*What you need to do*.
If a line in the listing includes the word "author", copy it out.

*Dataset extract*.
--*--

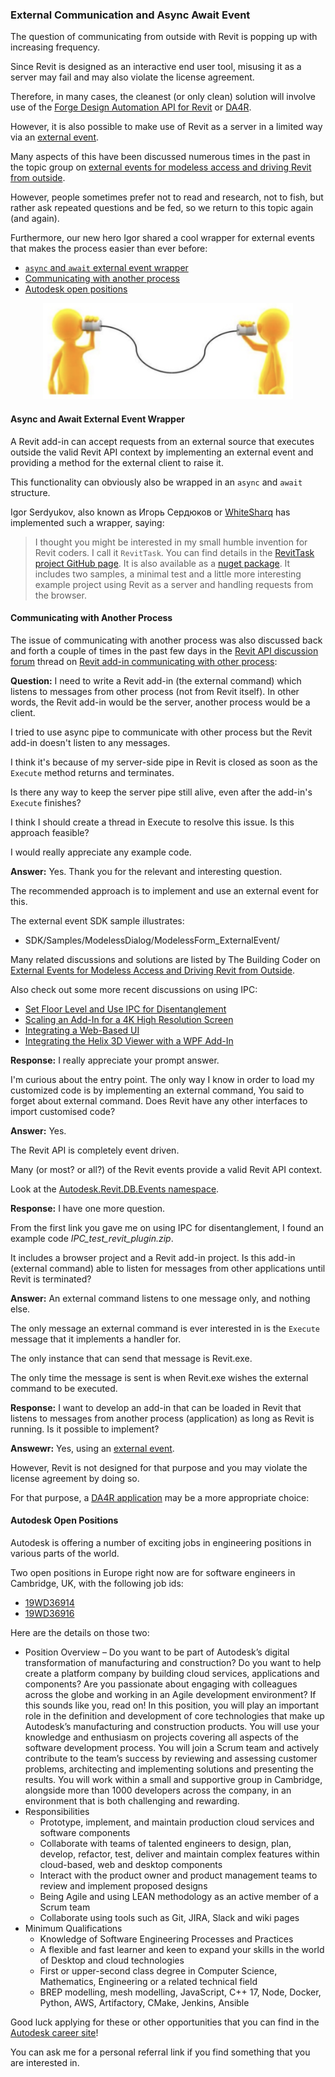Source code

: <head>
<meta http-equiv="Content-Type" content="text/html; charset=utf-8">
<link rel="stylesheet" type="text/css" href="bc.css">
<script src="https://cdn.rawgit.com/google/code-prettify/master/loader/run_prettify.js" type="text/javascript"></script>
<script async src="https://platform.twitter.com/widgets.js" charset="utf-8"></script>
</head>

<!---

twitter:

Autodesk open positions, communicating from outside with Revit and an async/await external event wrapper for the #RevitAPI #DynamoBim @AutodeskForge @AutodeskRevit #bim #ForgeDevCon http://bit.ly/asyncawaitexternal

<code>async</code> and <code>await</code> external event wrapper!
Communicating from outside with Revit is often better replaced by the Forge Design Automation API for Revit.
However, it is also possible to make use of Revit as a server in a limited way via an external event
&ndash; Communicating with another process
&ndash; Autodesk open positions...

linkedin:

#bim #DynamoBim #ForgeDevCon #Revit #API #IFC #SDK #AI #VisualStudio #Autodesk #AEC #adsk

the [Revit API discussion forum](http://forums.autodesk.com/t5/revit-api-forum/bd-p/160) thread

<p style="font-size: 80%; font-style:italic"></p>

-->

### External Communication and Async Await Event

The question of communicating from outside with Revit is popping up with increasing frequency.

Since Revit is designed as an interactive end user tool, misusing it as a server may fail and may also violate the license agreement.

Therefore, in many cases, the cleanest (or only clean) solution will involve use of
the [Forge Design Automation API for Revit](https://forge.autodesk.com/en/docs/design-automation/v3/developers_guide/overview)
or [DA4R](https://thebuildingcoder.typepad.com/blog/about-the-author.html#5.55).

However, it is also possible to make use of Revit as a server in a limited way via
an [external event](https://www.revitapidocs.com/2020/05089477-4612-35b2-81a2-89c4f44370ea.htm).

Many aspects of this have been discussed numerous times in the past in the topic group
on [external events for modeless access and driving Revit from outside](https://thebuildingcoder.typepad.com/blog/about-the-author.html#5.28).

However, people sometimes prefer not to read and research, not to fish, but rather ask repeated questions and be fed, so we return to this topic again (and again).

Furthermore, our new hero Igor shared a cool wrapper for external events that makes the process easier than ever before:

- [`async` and `await` external event wrapper](#2)
- [Communicating with another process](#3)
- [Autodesk open positions](#4)

<center>
<img src="img/communication.png" alt="Communication" title="Communication" width="400"/>
</center>

#### <a name="2"></a>Async and Await External Event Wrapper

A Revit add-in can accept requests from an external source that executes outside the valid Revit API context by implementing an external event and providing a method for the external client to raise it.

This functionality can obviously also be wrapped in an `async` and `await` structure.

Igor Serdyukov, also known as Игорь Сердюков or [WhiteSharq](https://github.com/WhiteSharq) has implemented such a wrapper, saying:

> I thought you might be interested in my small humble invention for Revit coders.
I call it `RevitTask`.
You can find details in the [RevitTask project GitHub page](https://github.com/WhiteSharq/RevitTask).
It is also available as a [nuget package](https://www.nuget.org/packages/RevitTask).
It includes two samples, a minimal test and a little more interesting example project using Revit as a server and handling requests from the browser.

#### <a name="3"></a>Communicating with Another Process

The issue of communicating with another process was also discussed back and forth a couple of times in the past few days in 
the [Revit API discussion forum](http://forums.autodesk.com/t5/revit-api-forum/bd-p/160) thread
on [Revit add-in communicating with other process](https://forums.autodesk.com/t5/revit-api-forum/revit-addin-communicating-with-other-process/m-p/9275981):

**Question:** I need to write a Revit add-in (the external command) which listens to messages from other process (not from Revit itself).
In other words, the Revit add-in would be the server, another process would be a client.

I tried to use async pipe to communicate with other process but the Revit add-in doesn't listen to any messages.

I think it's because of my server-side pipe in Revit is closed as soon as the `Execute` method returns and terminates.

Is there any way to keep the server pipe still alive, even after the add-in's `Execute` finishes?

I think I should create a thread in Execute to resolve this issue. Is this approach feasible?

I would really appreciate any example code.

**Answer:** Yes. Thank you for the relevant and interesting question.

The recommended approach is to implement and use an external event for this.

The external event SDK sample illustrates:

- SDK/Samples/ModelessDialog/ModelessForm_ExternalEvent/

Many related discussions and solutions are listed by The Building Coder
on [External Events for Modeless Access and Driving Revit from Outside](https://thebuildingcoder.typepad.com/blog/about-the-author.html#5.28).

Also check out some more recent discussions on using IPC:

- [Set Floor Level and Use IPC for Disentanglement](https://thebuildingcoder.typepad.com/blog/2019/04/set-floor-level-and-use-ipc-for-disentanglement.html)
- [Scaling an Add-In for a 4K High Resolution Screen](https://thebuildingcoder.typepad.com/blog/2019/09/scaling-an-add-in-for-a-4k-high-resolution-screen.html)
- [Integrating a Web-Based UI](https://thebuildingcoder.typepad.com/blog/2019/09/ui-top-forms-buttons-web-etc.html#4)
- [Integrating the Helix 3D Viewer with a WPF Add-In](https://thebuildingcoder.typepad.com/blog/2019/11/integrating-the-helix-3d-viewer-with-a-wpf-add-in.html)

**Response:** I really appreciate your prompt answer.

I'm curious about the entry point.
The only way I know in order to load my customized code is by implementing an external command,
You said to forget about external command.
Does Revit have any other interfaces to import customised code?

**Answer:** Yes.

The Revit API is completely event driven.

Many (or most? or all?) of the Revit events provide a valid Revit API context.

Look at the [Autodesk.Revit.DB.Events namespace](https://www.revitapidocs.com/2020/b86712d6-83b3-e044-8016-f9881ecd3800.htm).

**Response:** I have one more question.

From the first link you gave me on using IPC for disentanglement, I found an example code *IPC_test_revit_plugin.zip*.

It includes a browser project and a Revit add-in project.
Is this add-in (external command) able to listen for messages from other applications until Revit is terminated?

**Answer:** An external command listens to one message only, and nothing else.

The only message an external command is ever interested in is the `Execute` message that it implements a handler for.

The only instance that can send that message is Revit.exe.

The only time the message is sent is when Revit.exe wishes the external command to be executed.

**Response:** I want to develop an add-in that can be loaded in Revit that listens to messages from another process (application) as long as Revit is running. Is it possible to implement?

**Answewr:** Yes, using an [external event](https://thebuildingcoder.typepad.com/blog/about-the-author.html#5.28).

However, Revit is not designed for that purpose and you may violate the license agreement by doing so.

For that purpose,
a [DA4R application](https://thebuildingcoder.typepad.com/blog/about-the-author.html#5.55) may
be a more appropriate choice:

#### <a name="4"></a>Autodesk Open Positions

Autodesk is offering a number of exciting jobs in engineering positions in various parts of the world.

Two open positions in Europe right now are for software engineers in Cambridge, UK, with the following job ids:

- [19WD36914](https://rolp.co/Fzo7i)
- [19WD36916](https://rolp.co/IEBFh)

Here are the details on those two:

- Position Overview &ndash; 
Do you want to be part of Autodesk’s digital transformation of manufacturing and construction? Do you want to help create a platform company by building cloud services, applications and components? Are you passionate about engaging with colleagues across the globe and working in an Agile development environment? If this sounds like you, read on! In this position, you will play an important role in the definition and development of core technologies that make up Autodesk’s manufacturing and construction products. You will use your knowledge and enthusiasm on projects covering all aspects of the software development process. You will join a Scrum team and actively contribute to the team’s success by reviewing and assessing customer problems, architecting and implementing solutions and presenting the results. You will work within a small and supportive group in Cambridge, alongside more than 1000 developers across the company, in an environment that is both challenging and rewarding.
- Responsibilities
    - Prototype, implement, and maintain production cloud services and software components
    - Collaborate with teams of talented engineers to design, plan, develop, refactor, test, deliver and maintain complex features within cloud-based, web and desktop components
    - Interact with the product owner and product management teams to review and implement proposed designs
    - Being Agile and using LEAN methodology as an active member of a Scrum team
    - Collaborate using tools such as Git, JIRA, Slack and wiki pages
- Minimum Qualifications
    - Knowledge of Software Engineering Processes and Practices
    - A flexible and fast learner and keen to expand your skills in the world of Desktop and cloud technologies
    - First or upper-second class degree in Computer Science, Mathematics, Engineering or a related technical field
    - BREP modelling, mesh modelling, JavaScript, C++ 17, Node, Docker, Python, AWS, Artifactory, CMake, Jenkins, Ansible

Good luck applying for these or other opportunities that you can find in the [Autodesk career site](https://www.autodesk.com/careers)!

You can ask me for a personal referral link if you find something that you are interested in.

--*--

*Result of this task*.
or [DA4R](https://thebuildingcoder.typepad.com/blog/about-the-author.html#5.55).
on [external events for modeless access and driving Revit from outside](https://thebuildingcoder.typepad.com/blog/about-the-author.html#5.28).
on [External Events for Modeless Access and Driving Revit from Outside](https://thebuildingcoder.typepad.com/blog/about-the-author.html#5.28).
**Answewr:** Yes, using an [external event](https://thebuildingcoder.typepad.com/blog/about-the-author.html#5.28).
a [DA4R application](https://thebuildingcoder.typepad.com/blog/about-the-author.html#5.55) may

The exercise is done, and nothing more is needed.